MATERIAL SHOWN
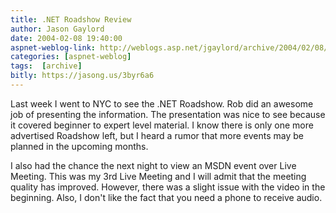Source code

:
 ```yaml
---
title: .NET Roadshow Review
author: Jason Gaylord
date: 2004-02-08 19:40:00
aspnet-weblog-link: http://weblogs.asp.net/jgaylord/archive/2004/02/08/69798.aspx
categories: [aspnet-weblog]
tags:  [archive]
bitly: https://jasong.us/3byr6a6
---
```


Last week I went to NYC to see the .NET Roadshow. Rob did an awesome job of presenting the information.  The presentation was nice to see because it covered beginner to expert level material. I know there is only one more advertised Roadshow left, but I heard a rumor that more events may be planned in the upcoming months.

I also had the chance the next night to view an MSDN event over Live Meeting. This was my 3rd Live Meeting and I will admit that the meeting quality has improved. However, there was a slight issue with the video in the beginning. Also, I don't like the fact that you need a phone to receive audio.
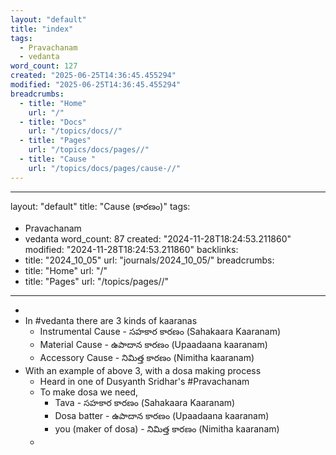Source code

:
 ```yaml
---
layout: "default"
title: "index"
tags:
  - Pravachanam
  - vedanta
word_count: 127
created: "2025-06-25T14:36:45.455294"
modified: "2025-06-25T14:36:45.455294"
breadcrumbs:
  - title: "Home"
    url: "/"
  - title: "Docs"
    url: "/topics/docs//"
  - title: "Pages"
    url: "/topics/docs/pages//"
  - title: "Cause "
    url: "/topics/docs/pages/cause-//"
---
```

---
layout: "default"
title: "Cause (కారణం)"
tags:
  - Pravachanam
  - vedanta
word_count: 87
created: "2024-11-28T18:24:53.211860"
modified: "2024-11-28T18:24:53.211860"
backlinks:
  - title: "2024_10_05"
    url: "journals/2024_10_05/"
breadcrumbs:
  - title: "Home"
    url: "/"
  - title: "Pages"
    url: "/topics/pages//"
---
-
- In #vedanta there are 3 kinds of kaaranas
	- Instrumental Cause -  సహకార కారణం (Sahakaara Kaaranam)
	- Material Cause - ఉపాదాన కారణం (Upaadaana kaaranam)
	- Accessory Cause -  నిమిత్త కారణం (Nimitha kaaranam)
- With an example of above 3, with a dosa making process
	- Heard in one of Dusyanth Sridhar's #Pravachanam
	- To make dosa we need,
		- Tava - సహకార కారణం (Sahakaara Kaaranam)
		- Dosa batter - ఉపాదాన కారణం (Upaadaana kaaranam)
		- you (maker of dosa) - నిమిత్త కారణం (Nimitha kaaranam)
	-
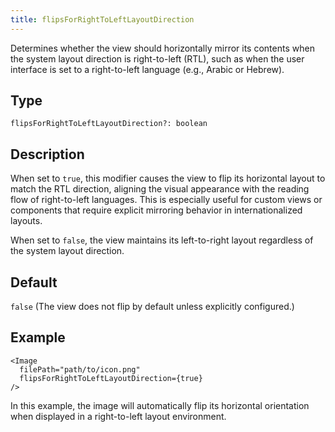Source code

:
 ```yaml
---
title: flipsForRightToLeftLayoutDirection
---
```

Determines whether the view should horizontally mirror its contents when the system layout direction is right-to-left (RTL), such as when the user interface is set to a right-to-left language (e.g., Arabic or Hebrew).

## Type

`flipsForRightToLeftLayoutDirection?: boolean`

## Description

When set to `true`, this modifier causes the view to flip its horizontal layout to match the RTL direction, aligning the visual appearance with the reading flow of right-to-left languages. This is especially useful for custom views or components that require explicit mirroring behavior in internationalized layouts.

When set to `false`, the view maintains its left-to-right layout regardless of the system layout direction.

## Default

`false` (The view does not flip by default unless explicitly configured.)

## Example

```tsx
<Image
  filePath="path/to/icon.png"
  flipsForRightToLeftLayoutDirection={true}
/>
```

In this example, the image will automatically flip its horizontal orientation when displayed in a right-to-left layout environment.
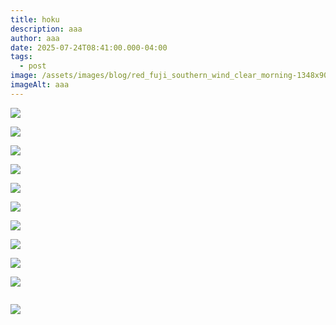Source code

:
 ```yaml
---
title: hoku
description: aaa
author: aaa
date: 2025-07-24T08:41:00.000-04:00
tags:
  - post
image: /assets/images/blog/red_fuji_southern_wind_clear_morning-1348x900-1.webp
imageAlt: aaa
---
```



![](/assets/images/blog/10-artworks-by-katsushika-hokusai-you-should-know-scaled.webp)

![](/assets/images/blog/86393-1024__00743.jpg)

![](/assets/images/blog/665084_poster.jpg)

![](/assets/images/blog/678435c10818ba98f4a02d11e309279b4883e93f.jpg)

![](/assets/images/blog/a1ttjw5aldl.jpg)

![](/assets/images/blog/asip-617-web.jpg)

![](/assets/images/blog/eight_views_of_the_ryukyu_islands_by_hokusai_-urasoe_art_museum-_-_sacred_fountain_at_castle_peak.jpg)

![](/assets/images/blog/ukiyo-e_woodblock_print_by_katsushika_hokusai_digitally_enhanced_by_rawpixel-com_6-scaled.jpeg)

![](/assets/images/blog/mia_8029934-wordpress.jpg)

![](/assets/images/blog/minamoto_no_tametomo_and_the_inhabitants_of_onigashima_island_katsushika_hokusai_landscape.jpg)

![]()

![](/assets/images/blog/screenshot2024-01-30at20.23.56_1200x.webp)

![]()
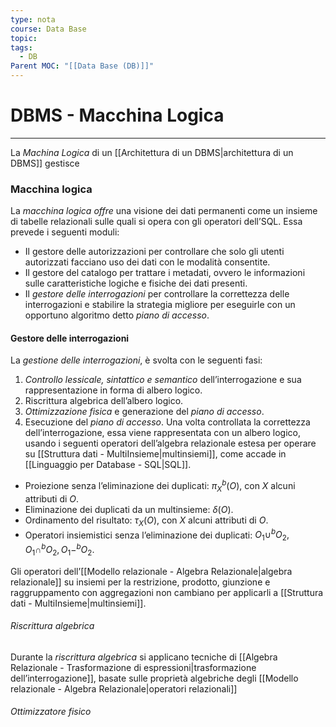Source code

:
 ```yaml
---
type: nota
course: Data Base
topic: 
tags:
  - DB
Parent MOC: "[[Data Base (DB)]]"
---
```


# DBMS - Macchina Logica
---
La _Machina Logica_ di un [[Architettura di un DBMS|architettura di un DBMS]] gestisce

### Macchina logica
La _macchina logica offre_ una visione dei dati permanenti come un insieme di tabelle relazionali sulle quali si opera con gli operatori dell’SQL.
Essa prevede i seguenti
moduli:
- Il gestore delle autorizzazioni per controllare che solo gli utenti autorizzati facciano uso dei dati con le modalità consentite. 
- Il gestore del catalogo per trattare i metadati, ovvero le informazioni sulle caratteristiche logiche e fisiche dei dati presenti.
- Il _gestore delle interrogazioni_ per controllare la correttezza delle interrogazioni e stabilire la strategia migliore per eseguirle con un opportuno algoritmo detto _piano di accesso_.


#### Gestore delle interrogazioni 
La _gestione delle interrogazioni_, è svolta con le seguenti fasi:
1. _Controllo lessicale, sintattico e semantico_ dell’interrogazione e sua rappresentazione in forma di albero logico.
2. Riscrittura algebrica dell’albero logico.
3. _Ottimizzazione fisica_ e generazione del _piano di accesso_.
4. Esecuzione del _piano di accesso_.
Una volta controllata la correttezza dell’interrogazione, essa viene rappresentata con un albero logico, usando i seguenti operatori dell’algebra relazionale estesa per operare su [[Struttura dati - MultiInsieme|multinsiemi]], come accade in [[Linguaggio per Database - SQL|SQL]].
-  Proiezione senza l’eliminazione dei duplicati: $\pi_X^b(O)$, con $X$ alcuni attributi di $O$.
 - Eliminazione dei duplicati da un multinsieme: $\delta(O)$.
- Ordinamento del risultato: $\tau_X(O)$, con $X$ alcuni attributi di $O$.
 - Operatori insiemistici senza l’eliminazione dei duplicati: $O_1 \cup^b O_2, O_1 \cap^b O_2,O_1 -^b O_2$.

Gli operatori dell’[[Modello relazionale - Algebra Relazionale|algebra relazionale]] su insiemi per la restrizione, prodotto, giunzione e raggruppamento con aggregazioni non cambiano per applicarli a [[Struttura dati - MultiInsieme|multinsiemi]].



###### Riscrittura algebrica
Durante la _riscrittura algebrica_ si applicano tecniche di [[Algebra Relazionale - Trasformazione di espressioni|trasformazione dell’interrogazione]], basate sulle proprietà algebriche degli [[Modello relazionale - Algebra Relazionale|operatori relazionali]]

###### Ottimizzatore fisico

TASK REQUIREMENTS
All lines from the listing above that include "aspnet" should be shown.

TASK RESPONSE
aspnet-weblog-link: http://weblogs.asp.net/jgaylord/archive/2004/02/08/69798.aspx
categories: [aspnet-weblog]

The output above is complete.